> _Your goal_
Copy out exactly the lines from the one containing "2. **Sin autenticación robusta**" to the end of the records below, both included, and nothing else.
•••
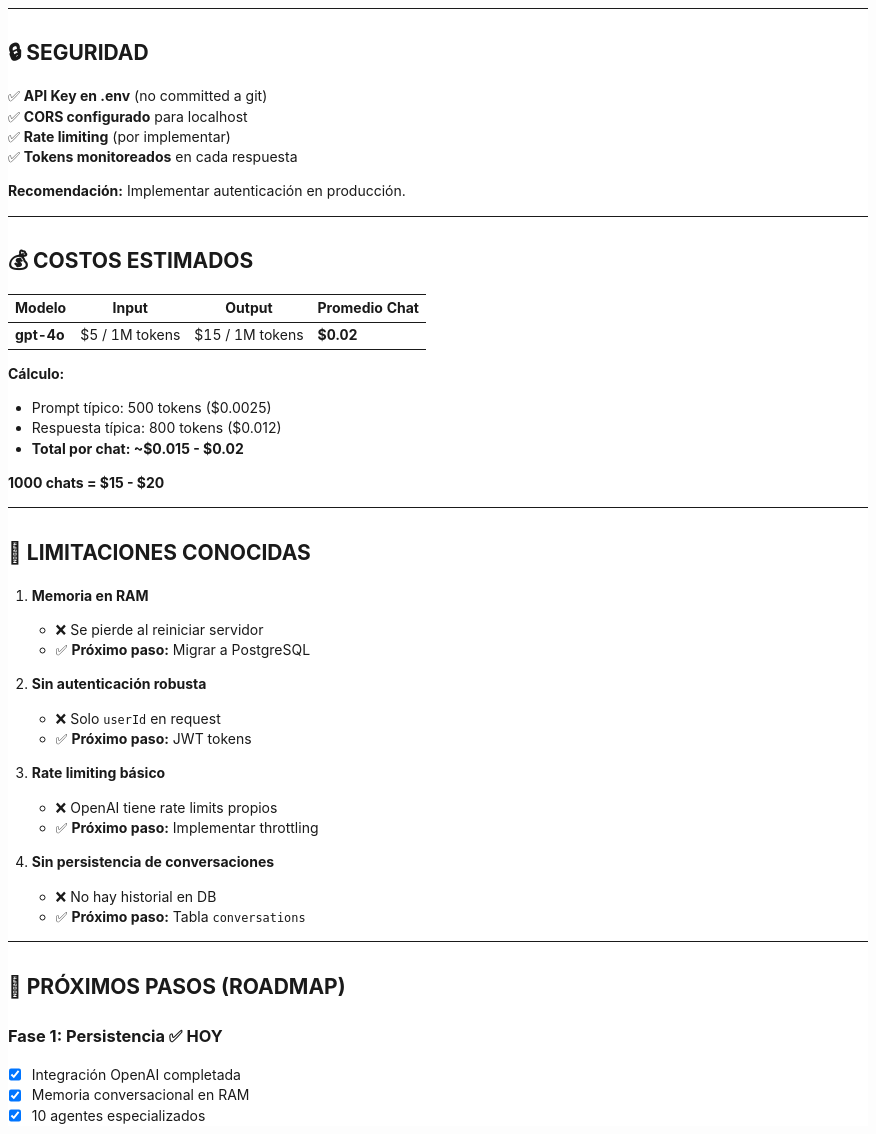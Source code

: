
---

## 🔒 SEGURIDAD

✅ **API Key en .env** (no committed a git)  
✅ **CORS configurado** para localhost  
✅ **Rate limiting** (por implementar)  
✅ **Tokens monitoreados** en cada respuesta  

**Recomendación:** Implementar autenticación en producción.

---

## 💰 COSTOS ESTIMADOS

| Modelo | Input | Output | Promedio Chat |
|--------|-------|--------|---------------|
| **gpt-4o** | $5 / 1M tokens | $15 / 1M tokens | **$0.02** |

**Cálculo:**
- Prompt típico: 500 tokens ($0.0025)
- Respuesta típica: 800 tokens ($0.012)
- **Total por chat: ~$0.015 - $0.02**

**1000 chats = $15 - $20**

---

## 🚧 LIMITACIONES CONOCIDAS

1. **Memoria en RAM**
   - ❌ Se pierde al reiniciar servidor
   - ✅ **Próximo paso:** Migrar a PostgreSQL

2. **Sin autenticación robusta**
   - ❌ Solo `userId` en request
   - ✅ **Próximo paso:** JWT tokens

3. **Rate limiting básico**
   - ❌ OpenAI tiene rate limits propios
   - ✅ **Próximo paso:** Implementar throttling

4. **Sin persistencia de conversaciones**
   - ❌ No hay historial en DB
   - ✅ **Próximo paso:** Tabla `conversations`

---

## 🎯 PRÓXIMOS PASOS (ROADMAP)

### Fase 1: Persistencia ✅ **HOY**
- [x] Integración OpenAI completada
- [x] Memoria conversacional en RAM
- [x] 10 agentes especializados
•••
> _Response for this exercise_
2. **Sin autenticación robusta**
   - ❌ Solo `userId` en request
   - ✅ **Próximo paso:** JWT tokens

3. **Rate limiting básico**
   - ❌ OpenAI tiene rate limits propios
   - ✅ **Próximo paso:** Implementar throttling

4. **Sin persistencia de conversaciones**
   - ❌ No hay historial en DB
   - ✅ **Próximo paso:** Tabla `conversations`

---

## 🎯 PRÓXIMOS PASOS (ROADMAP)

### Fase 1: Persistencia ✅ **HOY**
- [x] Integración OpenAI completada
- [x] Memoria conversacional en RAM
- [x] 10 agentes especializados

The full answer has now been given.